La biochimiste Margreet Vissers partage un ennemi commun avec les entreprises de soins de la peau : les radicaux libres très instables qui endommagent les cellules et attaquent l’ADN. Cependant, ses derniers travaux, qui portent sur les effets de la vitamine C sur la santé de la peau, ne sont pas axés sur le développement de nouvelles crèmes ou lotions. « Il m’est arrivé de dire aux entreprises de cosmétiques : « vous savez, vous feriez probablement mieux de manger votre produit plutôt que de l’étaler » », déclare Vissers, qui dirige le Centre de recherche sur les radicaux libres de l’université d’Otago à Christchurch, en Nouvelle-Zélande.

Un tel commentaire reflète une prise de conscience croissante du rôle de la nutrition dans la santé de la peau. La peau est le plus grand organe du corps, représentant environ 10 à 15 % du poids corporel. Elle contribue à protéger le corps contre des dangers tels que les rayons ultraviolets, la pollution et les infections, et elle se renouvelle constamment – la couche la plus externe, l’épiderme, se refait tous les mois. Tout cela nécessite un flux constant d’énergie et de nutriments.

Pour des scientifiques comme Vissers, il est clair que la peau doit être alimentée en nutriments tels que la vitamine C de l’intérieur. Bien que notre peau soit exposée au monde extérieur, elle est relativement inaccessible aux nutriments externes, explique John Casey, qui a été vice-président de la recherche en biosciences chez Unilever à Londres pendant dix ans. Les polluants présents dans l’environnement peuvent se frayer un chemin, mais, selon M. Casey, aujourd’hui à la retraite, « les nutriments importants pour alimenter et nourrir la peau sont totalement différents ». Les composés essentiels, tels que les vitamines, les sucres, les peptides et les minéraux, sont souvent volumineux et solubles dans l’eau. « Les substances que vous appliquez à partir d’un produit topique ne passeront pas cette barrière. Elles ne descendront pas jusqu’aux couches vivantes de la peau », dit-il.

Un nombre croissant de recherches, sur tout, des stratégies anti-âge au risque de cancer, suggère que l’alimentation pourrait être la clé de la santé de la peau. Cependant, les détails pratiques ne sont pas clairs. Les meilleurs conseils en matière d’alimentation pour assurer une peau saine s’alignent sur les directives générales : avoir une alimentation variée, pleine de fruits, de légumes et d’autres aliments non transformés. Les chercheurs doivent maintenant traduire leurs découvertes en conseils spécifiques sur les nutriments, les quantités et les combinaisons qui assureront la santé de la peau. Jusqu’à présent, cela s’avère être une proposition difficile.

Soupe d’alphabet

Vissers a étudié le rôle de la vitamine C dans la fonction immunitaire, l’humeur, la santé mentale et même le cancer pendant plus d’une décennie. Aujourd’hui, elle commence à étudier les liens entre la consommation de vitamine C et les niveaux trouvés dans la circulation sanguine et la peau. « La peau se donne beaucoup de mal pour absorber la vitamine C », explique Mme Vissers. Elle la compare à un maillon vital d’une longue chaîne. « Elle influence tellement de processus que, sans elle, beaucoup de choses vont vaciller ». La vitamine C est nécessaire à la protection contre les dommages causés par le soleil dans l’épiderme, où elle absorbe les radicaux libres produits par les rayons UV. Elle peut également être impliquée dans la maturation des kératinocytes, les cellules qui composent l’épiderme.

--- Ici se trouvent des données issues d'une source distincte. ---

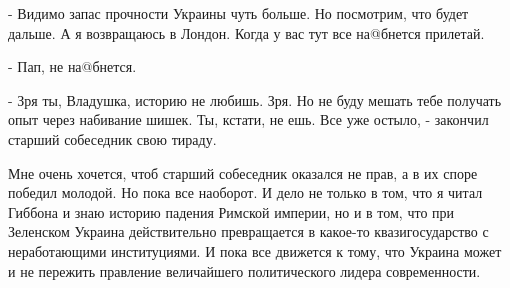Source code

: - Видимо запас прочности Украины чуть больше. Но посмотрим, что будет дальше. А
я возвращаюсь в Лондон. Когда у вас тут все на@бнется прилетай. 

- Пап, не на@бнется.

- Зря ты, Владушка, историю не любишь. Зря. Но не буду мешать тебе получать
опыт через набивание шишек. Ты, кстати, не ешь. Все уже остыло, - закончил
старший собеседник свою тираду.

Мне очень хочется, чтоб старший собеседник оказался не прав, а в их споре
победил молодой. Но пока все наоборот. И дело не только в том, что я читал
Гиббона и знаю историю падения Римской империи, но и в том, что при Зеленском
Украина действительно превращается в какое-то квазигосударство с неработающими
институциями. И пока все движется к тому, что Украина может и не пережить
правление величайшего политического лидера современности.

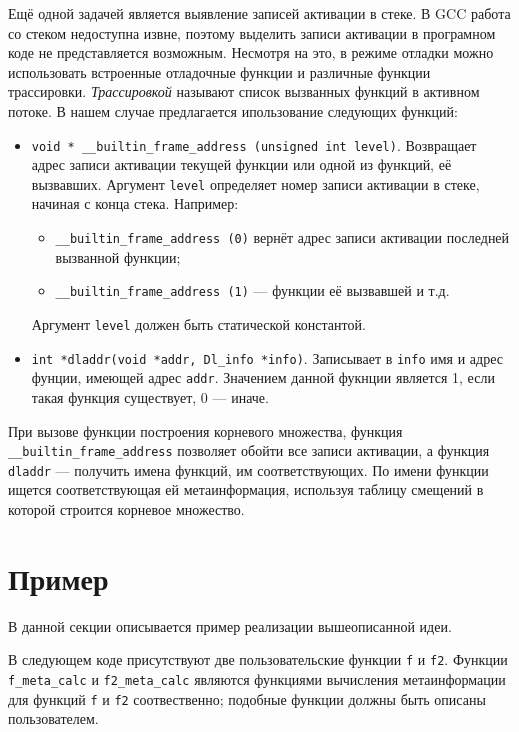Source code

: Ещё одной задачей является выявление записей активации в стеке. В GCC работа со стеком недоступна извне, поэтому выделить записи активации в програмном коде не 
представляется возможным. Несмотря на это, в режиме отладки можно использовать встроенные отладочные функции и различные функции трассировки. \emph{Трассировкой} 
называют список вызванных функций в активном потоке. В нашем случае предлагается ипользование следующих функций:

\begin{itemize}
\item \lstinline{void * __builtin_frame_address (unsigned int level)}. Возвращает адрес записи активации текущей функции или одной из функций, её вызвавших. 
Аргумент \lstinline{level} определяет номер записи активации в стеке, начиная с конца стека. Например:

\begin{itemize}
\item \lstinline{__builtin_frame_address (0)} вернёт адрес записи активации последней вызванной функции;
\item \lstinline{__builtin_frame_address (1)} --- функции её вызвавшей и т.д. 
\end{itemize}

Аргумент \lstinline{level} должен быть статической константой.

\item \lstinline{int *dladdr(void *addr, Dl_info *info)}. Записывает в \lstinline{info} имя и адрес фунции, имеющей адрес \lstinline{addr}. Значением данной 
фукнции является 1, если такая функция существует, 0 --- иначе.
\end{itemize}

При вызове функции построения корневого множества, функция \lstinline{__builtin_frame_address} позволяет обойти все записи активации, а функция \lstinline{dladdr} --- получить имена функций, им соответствующих. По имени функции ищется соответствующая ей метаинформация, используя таблицу смещений в которой строится корневое множество.

\section{Пример}

В данной секции описывается пример реализации вышеописанной идеи.

В следующем коде присутствуют две пользовательские функции \lstinline{f} и \lstinline{f2}. Функции
\lstinline{f_meta_calc} и \lstinline{f2_meta_calc} являются функциями вычисления метаинформации для функций
\lstinline{f} и \lstinline{f2} соотвественно; подобные функции должны быть описаны пользователем.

Dans le derme interne épais, la vitamine C est nécessaire pour produire et maintenir le collagène, la protéine spongieuse qui donne à la peau sa structure sous-jacente et son aspect rebondi. Elle augmente également la prolifération et la migration des fibroblastes, les cellules responsables de la production de collagène, et régule les voies de signalisation liées à l’inflammation, favorisant ainsi la cicatrisation des plaies.

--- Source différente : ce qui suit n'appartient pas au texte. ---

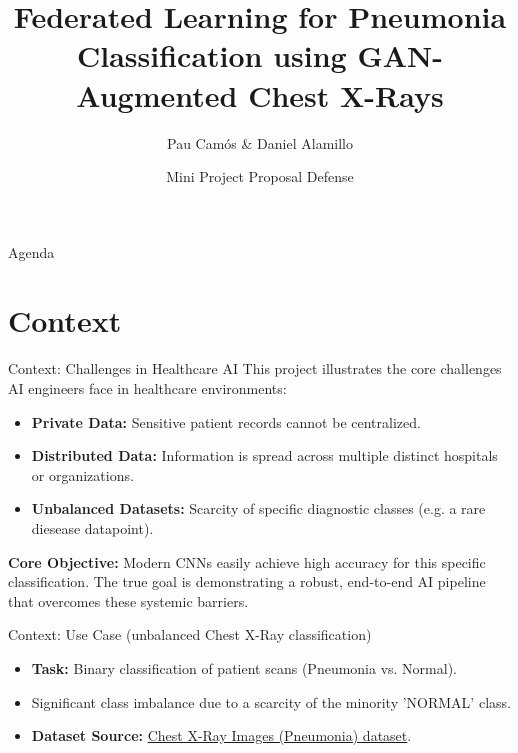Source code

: \documentclass[aspectratio=169]{iticslides}
\title{Federated Learning for Pneumonia Classification using GAN-Augmented Chest X-Rays}
\author{Pau Camós \& Daniel Alamillo}
\institute{Universitat Politècnica de Catalunya}
\date{Mini Project Proposal Defense}
\begin{document}
\begin{frame}
  \titlepage
\end{frame}

\begin{frame}{Agenda}
  \tableofcontents
\end{frame}

\section{Context}

\begin{frame}{Context: Challenges in Healthcare AI}
  This project illustrates the core challenges AI engineers face in
  healthcare environments:
  \begin{itemize}
  \item \textbf{Private Data:} Sensitive patient records cannot be centralized.
  \item \textbf{Distributed Data:} Information is spread across
    multiple distinct hospitals or organizations.
  \item \textbf{Unbalanced Datasets:} Scarcity of specific
    diagnostic classes (e.g. a rare diesease datapoint).
  \end{itemize}
  
  \textbf{Core Objective:} Modern CNNs easily achieve high accuracy
  for this specific classification. The true goal is
  demonstrating a robust, end-to-end AI pipeline that overcomes
  these systemic barriers.
\end{frame}

\begin{frame}{Context: Use Case (unbalanced Chest X-Ray classification)}
  \begin{itemize}
  \item \textbf{Task:} Binary classification of patient
    scans (Pneumonia vs. Normal).
    \vspace{0.3cm}
  \item Significant class imbalance due to a scarcity of the minority
    'NORMAL' class.
    
    \vspace{0.3cm}
    
  \item \textbf{Dataset Source:} \href{https://www.kaggle.com/datasets/paultimothymooney/chest-xray-pneumonia}{Chest X-Ray Images (Pneumonia) dataset}.
  \end{itemize}
\end{frame}
\end{document}

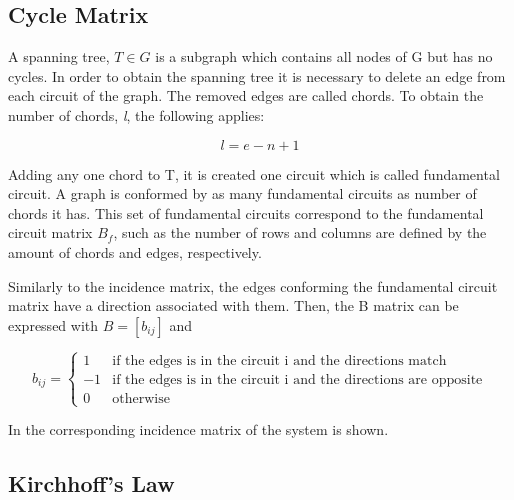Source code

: 
\subsection{Cycle Matrix}
\label{CycleSection}
A spanning tree, $T \in G$ is a subgraph which contains all nodes of G but has no cycles. 
In order to obtain the spanning tree it is necessary to delete an edge from each circuit of the graph. The removed edges are called chords. To obtain the number 
of chords, \textit{l}, the following applies:

\begin{equation}
  \label{Numberofchords}
  l = e - n +1
\end{equation}

Adding any one chord to T, it is created one circuit which is called fundamental circuit. A graph is conformed by as many fundamental circuits as number of chords it has.  
This set of fundamental circuits correspond to the fundamental circuit matrix 
$B_f$, such as the number of rows and columns are defined by the amount of chords and edges, respectively. 

Similarly to the incidence matrix, the edges conforming the fundamental circuit 
matrix have a direction associated with them. Then, the B matrix can be 
expressed with $B = [b_{ij}]$ and

\begin{equation}
\label{DiGraphCycle}
 b_{ij} =
		\left\{
		\begin{array}{ll}
		
		1 			&      \text{if the edges is in the circuit i and the directions match}	
\\
		-1                       &     \text{if the edges is in the circuit i and the directions are opposite}
\\

                0                       &      \text{otherwise}

		\end{array}
		\right.
\end{equation}	

In  the corresponding incidence matrix of the system is 
shown.

\subsection{Kirchhoff's Law}
\label{KirchhoffSection}

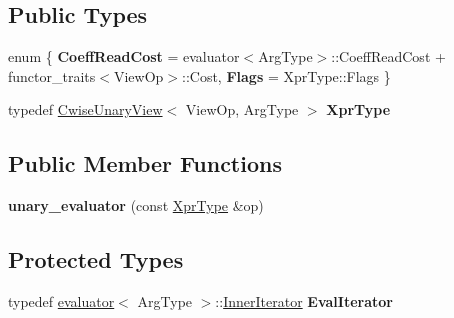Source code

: \subsection*{Public Types}
\begin{DoxyCompactItemize}
\item 
\mbox{\label{struct_eigen_1_1internal_1_1unary__evaluator_3_01_cwise_unary_view_3_01_view_op_00_01_arg_type_01_4_00_01_iterator_based_01_4_ad6e5ff867920976b8ea586d5befc1673}} 
enum \{ {\bfseries Coeff\+Read\+Cost} = evaluator$<$Arg\+Type$>$\+::Coeff\+Read\+Cost + functor\+\_\+traits$<$View\+Op$>$\+::Cost, 
{\bfseries Flags} = Xpr\+Type\+::Flags
 \}
\item 
\mbox{\label{struct_eigen_1_1internal_1_1unary__evaluator_3_01_cwise_unary_view_3_01_view_op_00_01_arg_type_01_4_00_01_iterator_based_01_4_aab21b88b28cfc1f27ff30b5ba82b5958}} 
typedef \mbox{\hyperlink{class_eigen_1_1_cwise_unary_view}{Cwise\+Unary\+View}}$<$ View\+Op, Arg\+Type $>$ {\bfseries Xpr\+Type}
\end{DoxyCompactItemize}
\subsection*{Public Member Functions}
\begin{DoxyCompactItemize}
\item 
\mbox{\label{struct_eigen_1_1internal_1_1unary__evaluator_3_01_cwise_unary_view_3_01_view_op_00_01_arg_type_01_4_00_01_iterator_based_01_4_a44f6668184d496d893b256a274249620}} 
{\bfseries unary\+\_\+evaluator} (const \mbox{\hyperlink{class_eigen_1_1_cwise_unary_view}{Xpr\+Type}} \&op)
\end{DoxyCompactItemize}
\subsection*{Protected Types}
\begin{DoxyCompactItemize}
\item 
\mbox{\label{struct_eigen_1_1internal_1_1unary__evaluator_3_01_cwise_unary_view_3_01_view_op_00_01_arg_type_01_4_00_01_iterator_based_01_4_af5716e831f05ed2e87745522e85b9bdd}} 
typedef \mbox{\hyperlink{struct_eigen_1_1internal_1_1evaluator}{evaluator}}$<$ Arg\+Type $>$\+::\mbox{\hyperlink{class_eigen_1_1_inner_iterator}{Inner\+Iterator}} {\bfseries Eval\+Iterator}
\end{DoxyCompactItemize}
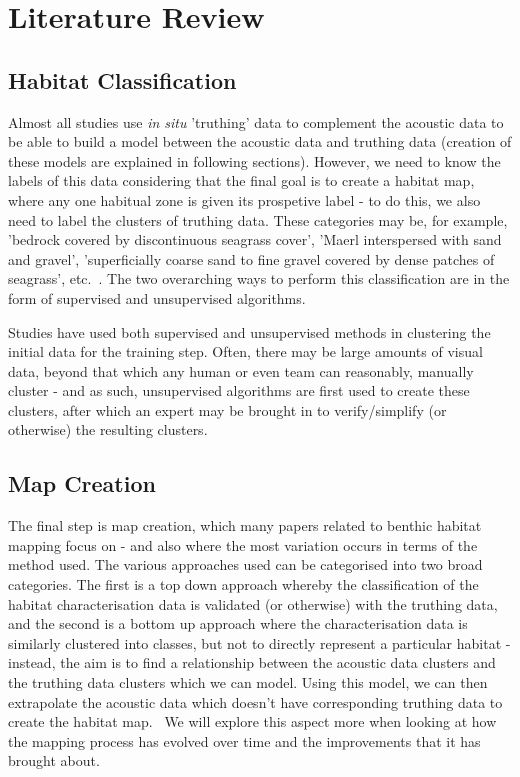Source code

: \chapter{Literature Review} \label{chap:litreview}

            \section{Habitat Classification}

            Almost all studies use \textit{in situ} 'truthing' data to complement the acoustic data to be able to build a model between the acoustic data and truthing data (creation of these models are explained in following sections). However, we need to know the labels of this data considering that the final goal is to create a habitat map, where any one habitual zone is given its prospetive label - to do this, we also need to label the clusters of truthing data. These categories may be, for example, 'bedrock covered by discontinuous seagrass cover', 'Maerl interspersed with sand and gravel', 'superficially coarse sand to fine gravel covered by dense patches of seagrass', etc.~\citep{micallef12}. The two overarching ways to perform this classification are in the form of supervised and unsupervised algorithms.


            Studies have used both supervised and unsupervised methods in clustering the initial data for the training step. Often, there may be large amounts of visual data, beyond that which any human or even team can reasonably, manually cluster - and as such, unsupervised algorithms are first used to create these clusters, after which an expert may be brought in to verify/simplify (or otherwise) the resulting clusters.~\citep*{steinberg11} 

            \section{Map Creation}
            The final step is map creation, which many papers related to benthic habitat mapping focus on - and also where the most variation occurs in terms of the method used. The various approaches used can be categorised into two broad categories. The first is a top down approach whereby the classification of the habitat characterisation data is validated (or otherwise) with the truthing data, and the second is a bottom up approach where the characterisation data is similarly clustered into classes, but not to directly represent a particular habitat - instead, the aim is to find a relationship between the acoustic data clusters and the truthing data clusters which we can model. Using this model, we can then extrapolate the acoustic data which doesn't have corresponding truthing data to create the habitat map.~\citep{ahsan11} We will explore this aspect more when looking at how the mapping process has evolved over time and the improvements that it has brought about.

Les personnes dont le régime alimentaire est pauvre en vitamine C peuvent être exposées au risque de scorbut, une affection qui peut se traduire par une peau excessivement sèche et teintée de brun, des ecchymoses excessives et une cicatrisation lente des plaies. Mais jusqu’à présent, les scientifiques disposaient de peu d’informations sur le lien entre la vitamine C alimentaire et la vitamine C cutanée chez les personnes en bonne santé. Vissers et son équipe disposent de données non publiées montrant que la quantité de vitamine C ingérée par une personne correspond directement à la teneur en vitamine C de sa peau. Par conséquent, « vous pouvez augmenter la vitamine C dans les compartiments de la peau en améliorant votre régime alimentaire », déclare Vissers.

Vissers n’est pas la seule à sonder les liens entre la nutrition et la peau. De nombreuses études se sont concentrées sur l’objectif de conserver à la peau son aspect jeune – dodu, rosé, ferme et sans rides. Des études éparses sur des cellules en laboratoire, des modèles animaux et quelques essais sur l’homme confirment également le rôle de divers nutriments dans la prévention du vieillissement de la peau. Il s’agit notamment des vitamines, pas seulement la C, mais aussi la D et la E ; des caroténoïdes, comme le β-carotène, la lutéine et le lycopène ; et des substances chimiques d’origine végétale que l’on trouve dans des aliments qui vont du soja et du curcuma au chocolat et au thé vert.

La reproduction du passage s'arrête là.